**Work request**
Copy, word for word, the opening line of the data and each line after it until the line that contains "### Setting JDK version with the Task DSL", which is included. Leave the pictures out.

※ ※ ※

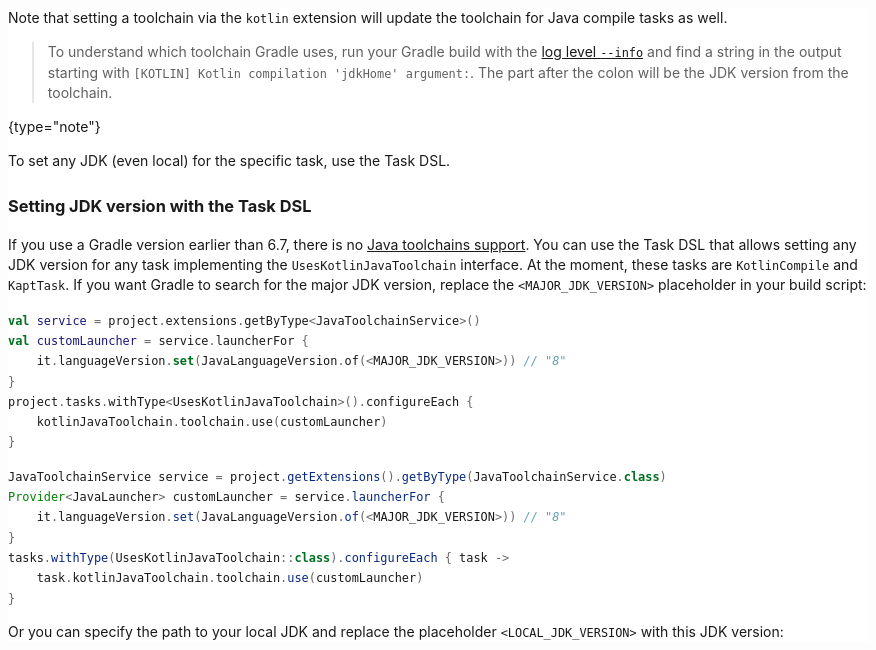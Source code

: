 </tab>
</tabs>

Note that setting a toolchain via the `kotlin` extension will update the toolchain for Java compile tasks as well.

> To understand which toolchain Gradle uses, run your Gradle build with the [log level `--info`](https://docs.gradle.org/current/userguide/logging.html#sec:choosing_a_log_level)
> and find a string in the output starting with `[KOTLIN] Kotlin compilation 'jdkHome' argument:`.
> The part after the colon will be the JDK version from the toolchain.
>
{type="note"}

To set any JDK (even local) for the specific task, use the Task DSL.

### Setting JDK version with the Task DSL

If you use a Gradle version earlier than 6.7, there is no [Java toolchains support](#gradle-java-toolchains-support). 
You can use the Task DSL that allows setting any JDK version for any task implementing the `UsesKotlinJavaToolchain` interface.
At the moment, these tasks are `KotlinCompile` and `KaptTask`.
If you want Gradle to search for the major JDK version, replace the `<MAJOR_JDK_VERSION>` placeholder in your build script:

<tabs group="build-script">
<tab title="Kotlin" group-key="kotlin">

```kotlin
val service = project.extensions.getByType<JavaToolchainService>()
val customLauncher = service.launcherFor {
    it.languageVersion.set(JavaLanguageVersion.of(<MAJOR_JDK_VERSION>)) // "8"
}
project.tasks.withType<UsesKotlinJavaToolchain>().configureEach {
    kotlinJavaToolchain.toolchain.use(customLauncher)
}
```

</tab>
<tab title="Groovy" group-key="groovy">

```groovy
JavaToolchainService service = project.getExtensions().getByType(JavaToolchainService.class)
Provider<JavaLauncher> customLauncher = service.launcherFor {
    it.languageVersion.set(JavaLanguageVersion.of(<MAJOR_JDK_VERSION>)) // "8"
}
tasks.withType(UsesKotlinJavaToolchain::class).configureEach { task ->
    task.kotlinJavaToolchain.toolchain.use(customLauncher)
}
```

</tab>
</tabs>

Or you can specify the path to your local JDK and replace the placeholder `<LOCAL_JDK_VERSION>` with this JDK version:


[//]: # (title: Gradle)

※ ※ ※

**Worked solution**
Source code

: </tab>
</tabs>

Note that setting a toolchain via the `kotlin` extension will update the toolchain for Java compile tasks as well.

> To understand which toolchain Gradle uses, run your Gradle build with the [log level `--info`](https://docs.gradle.org/current/userguide/logging.html#sec:choosing_a_log_level)
> and find a string in the output starting with `[KOTLIN] Kotlin compilation 'jdkHome' argument:`.
> The part after the colon will be the JDK version from the toolchain.
>
{type="note"}

To set any JDK (even local) for the specific task, use the Task DSL.

### Setting JDK version with the Task DSL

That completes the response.